Messagede atheus » 16 Oct 2012, 14:36

En même temps l'auto flagellation, c'est pas toujours la bonne méthode


pourtant là il semble évident qu'il y a des tas de gros problèmes : nier cela, c'est nier l'évidence. Parmi tous les mouvements politiques, il y en a toujours qui n'ont pas voulu se remettre en cause et ont refusé d'évoluer : ceux-là ont disparu, restent aujourd'hui ceux qui ont su s'adapter, pourquoi donc refuser l'autocritique, d'autant qu'elle n'engage à rien sinon à la discussion.

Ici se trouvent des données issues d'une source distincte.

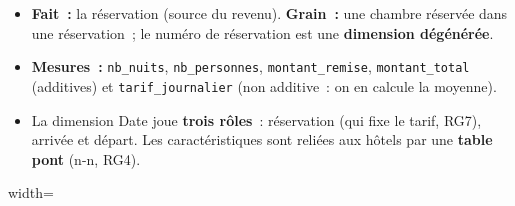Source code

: \begin{itemize}
	\item \textbf{Fait~:} la réservation (source du revenu). \textbf{Grain~:} une chambre réservée dans une réservation~; le numéro de réservation est une \textbf{dimension dégénérée}.
	\item \textbf{Mesures~:} \texttt{nb\_nuits}, \texttt{nb\_personnes}, \texttt{montant\_remise}, \texttt{montant\_total} (additives) et \texttt{tarif\_journalier} (non additive~: on en calcule la moyenne).
	\item La dimension Date joue \textbf{trois rôles}~: réservation (qui fixe le tarif, RG7), arrivée et départ. Les caractéristiques sont reliées aux hôtels par une \textbf{table pont} (n-n, RG4).
\end{itemize}

\begin{center}
\begin{adjustbox}{width=\linewidth}
\end{adjustbox}
\end{center}
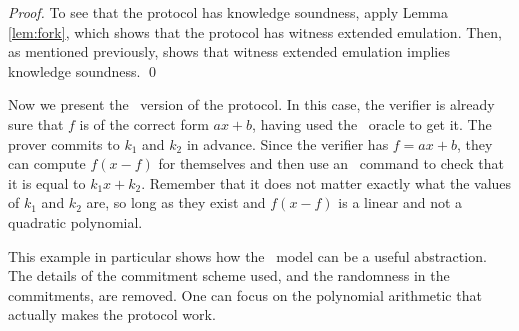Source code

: \begin{proof}
To see that the protocol has knowledge soundness, apply Lemma \ref{lem:fork}, which shows that the protocol has witness extended emulation. Then, as mentioned previously,  \cite{dissertation} shows that witness extended emulation implies knowledge soundness. \qed
%
%
\end{proof}

Now we present the \ILC\ version of the protocol. In this case, the verifier is already sure that $f$ is of the correct form $ax+b$, having used the \ILCopen\ oracle to get it. The prover commits to $k_1$ and $k_2$ in advance. Since the verifier has $f = ax+b$, they can compute $f(x-f)$ for themselves and then use an \ILCcheck\ command to check that it is equal to $k_1 x+ k_2$. Remember that it does not matter exactly what the values of $k_1$ and $k_2$ are, so long as they exist and $f(x-f)$ is a linear and not a quadratic polynomial.

This example in particular shows how the \ILC\ model can be a useful abstraction. The details of the commitment scheme used, and the randomness in the commitments, are removed. One can focus on the polynomial arithmetic that actually makes the protocol work.

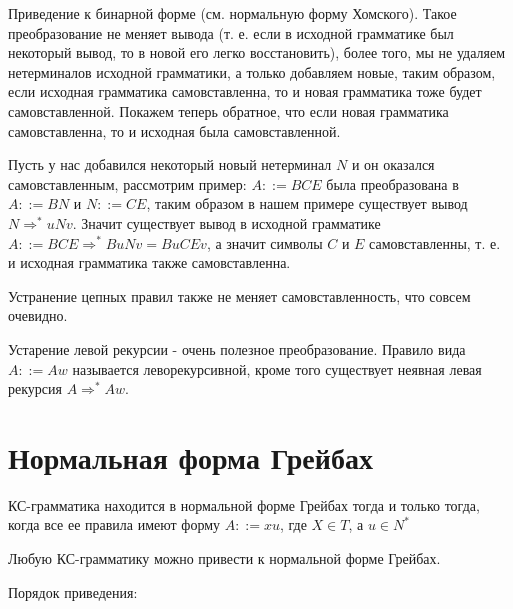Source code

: Приведение к бинарной форме (см. нормальную форму Хомского). Такое преобразование не меняет вывода (т. е. если в исходной грамматике был некоторый вывод, то в новой
его легко восстановить), более того, мы не удаляем нетерминалов исходной грамматики, а только добавляем новые, таким образом, если исходная грамматика самовставленна,
то и новая грамматика тоже будет самовставленной. Покажем теперь обратное, что если новая грамматика самовставленна, то и исходная была самовставленной.

Пусть у нас добавился некоторый новый нетерминал $N$ и он оказался самовставленным, рассмотрим пример: $A ::= BCE$ была преобразована в $A ::= BN$ и $N ::= CE$, таким
образом в нашем примере существует вывод $N \Rightarrow^{*} uNv$. Значит существует вывод в исходной грамматике $A ::= BCE \Rightarrow^{*} BuNv = BuCEv$, а значит
символы $C$ и $E$ самовставленны, т. е. и исходная грамматика также самовставленна.

Устранение цепных правил также не меняет самовставленность, что совсем очевидно.

Устарение левой рекурсии - очень полезное преобразование. Правило вида $A ::= Aw$ называется леворекурсивной, кроме того существует неявная левая рекурсия
$A \Rightarrow^{*} Aw$.

\section{Нормальная форма Грейбах}

\begin{Def}
КС-грамматика находится в нормальной форме Грейбах тогда и только тогда, когда все ее правила имеют форму $A ::= xu$, где $X \in T$, а $u \in N^{*}$
\end{Def}

Любую КС-грамматику можно привести к нормальной форме Грейбах.

Порядок приведения:

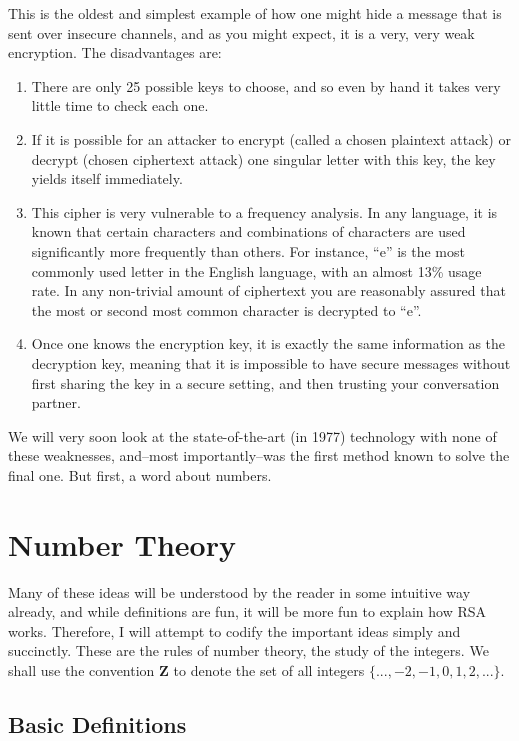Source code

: \documentclass{article}
\begin{document}
        This is the oldest and simplest example of how one might hide a message that is sent over insecure channels, and as you might expect, it is a very, very weak encryption.
        The disadvantages are:
        \begin{enumerate}
            \item
            There are only 25 possible keys to choose, and so even by hand it takes very little time to check each one.
            \item
            If it is possible for an attacker to encrypt (called a chosen plaintext attack) or decrypt (chosen ciphertext attack) one singular letter with this key, the key yields itself immediately.
            \item
            This cipher is very vulnerable to a frequency analysis.  In any language, it is known that certain characters and combinations of characters are used significantly more frequently than others.  For instance, ``e'' is the most commonly used letter in the English language, with an almost 13\% usage rate.  In any non-trivial amount of ciphertext you are reasonably assured that the most or second most common character is decrypted to ``e''.
            \item
            Once one knows the encryption key, it is exactly the same information as the decryption key, meaning that it is impossible to have secure messages without first sharing the key in a secure setting, and then trusting your conversation partner.  
        \end{enumerate}
        
        We will very soon look at the state-of-the-art (in 1977) technology with none of these weaknesses, and--most importantly--was the first method known to solve the final one.  
        But first, a word about numbers.
        
    \section{Number Theory}
        Many of these ideas will be understood by the reader in some intuitive way already, and while definitions are fun, it will be more fun to explain how RSA works.
        Therefore, I will attempt to codify the important ideas simply and succinctly.  
        These are the rules of number theory, the study of the integers.  We shall use the convention $\mathbf{Z}$ to denote the set of all integers $\{...,-2,-1,0,1,2,...\}$.
        
        \subsection{Basic Definitions}
\end{document}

dans notre capacité à peser dans les luttes et sur les évènements, même à peu nombreux


Bah c'est peut-être ça justement le problème, croire qu'agir à peu nombreux permettra de peser, alors qu'il semble évident que seule une action de masse pourra un jour faire triompher les idées anarchistes (pour l'instant encore très faibles en consistance) ; agir en "commando", c'est ce que fait un mouvement qui se marginalise et qui meurt lentement. Il faut s'implanter partout, croître, communiquer, etc... je ne vois pas d'autre issue : un mouvement fantôme ne pèse pas, aussi déterminé soit-il.

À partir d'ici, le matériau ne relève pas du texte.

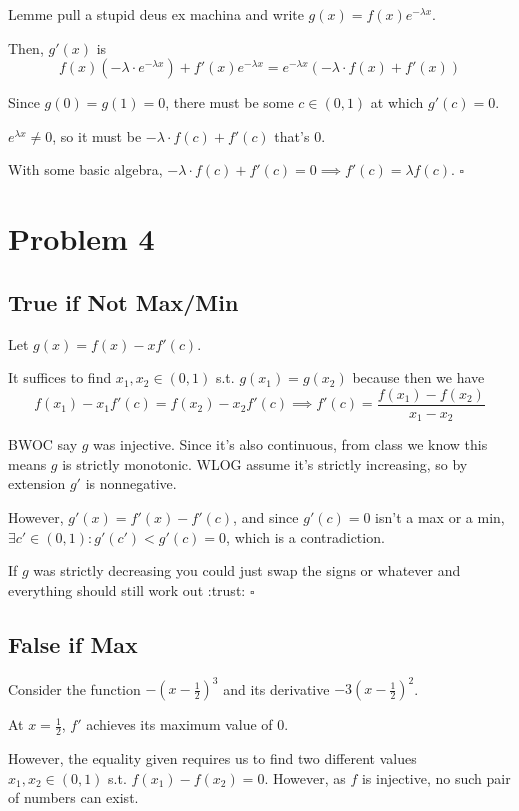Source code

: \documentclass[12pt]{article}
\begin{document}
Lemme pull a stupid deus ex machina and write $g(x)=f(x)e^{-\lambda x}$.

Then, $g'(x)$ is
\[f(x)\left(-\lambda \cdot e^{-\lambda x}\right)+f'(x)e^{-\lambda x}=e^{-\lambda x}(-\lambda \cdot f(x)+f'(x))\]

Since $g(0)=g(1)=0$, there must be some $c \in (0, 1)$ at which $g'(c)=0$.

$e^{\lambda x} \ne 0$, so it must be $-\lambda \cdot f(c)+f'(c)$ that's $0$.

With some basic algebra, $-\lambda \cdot f(c)+f'(c)=0 \implies f'(c)=\lambda f(c)$. $\square$

\section{Problem 4}

\subsection{True if Not Max/Min}

Let $g(x)=f(x)-xf'(c)$.

It suffices to find $x_1, x_2 \in (0, 1)$ s.t. $g(x_1)=g(x_2)$ because then we have
\[f(x_1)-x_1f'(c)=f(x_2)-x_2f'(c) \implies f'(c)=\frac{f(x_1)-f(x_2)}{x_1-x_2}\]

BWOC say $g$ was injective.
Since it's also continuous, from class we know this means
$g$ is strictly monotonic.
WLOG assume it's strictly increasing, so by extension $g'$ is nonnegative.

However, $g'(x)=f'(x)-f'(c)$, and since $g'(c)=0$ isn't a max or a min,
$\exists c' \in (0, 1): g'(c') < g'(c)=0$, which is a contradiction.

If $g$ was strictly decreasing you could just swap the signs or
whatever and everything should still work out :trust: $\square$

\subsection{False if Max}

Consider the function $-\left(x-\frac{1}{2}\right)^3$
and its derivative $-3\left(x-\frac{1}{2}\right)^2$.

At $x=\frac{1}{2}$, $f'$ achieves its maximum value of $0$.

However, the equality given requires us to find two different values
$x_1, x_2 \in (0, 1)$ s.t. $f(x_1)-f(x_2)=0$.
However, as $f$ is injective, no such pair of numbers can exist.
\end{document}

En fait je pense, au vu de ce que je vois et de ce que je lis, qu'en fait, vu l’inexistence de plus en plus flagrante de contenu "anarchiste" chez les anarchistes, il n'y a pas d’initiative et pas de création, donc pas de dynamique et finalement l'anarchisme n'est qu'une espèce de sauce en bonus dans le plat social, et parti dans ce chemin, un tel mouvement ne peut pas se relever en comptant juste sur une éventuelle repopulariosation de ses idées, vu que les anarchistes eux-mêmes ne veulent pas d'un mouvement de masse semble-t-il, sinon cela ferait longtemps que les choses se seraient mises en place.

Quant au problème de la communication, suite aux vidéos lancées, il y a maintenant 3 semaines, la fréquentation du site semble avoir augmenté (environ constamment 10-15 utilisateurs en ligne contre 5-10 auparavant), le nombre d'inscrit est passé de 695 à 707 en moins de 10 jours. Donc ça prouve que la communication, ça paye, et je crois que seul un élargissement, une croissance des effectifs peuvent faire de ce mouvement quelque chose de plus imposant que quelques centaines de militants. C'est là aussi tout l'enjeu, qui je pense, a été largement sous-estimé ; les gens préfèrent s'attacher à un mouvement qui a une vraie dynamique, du monde dans ses rangs et de vraies perspective plutôt qu'une espèce de sous-marin commando qui fait surface de temps en temps pour retourner torpiller quelques épaves le reste du temps.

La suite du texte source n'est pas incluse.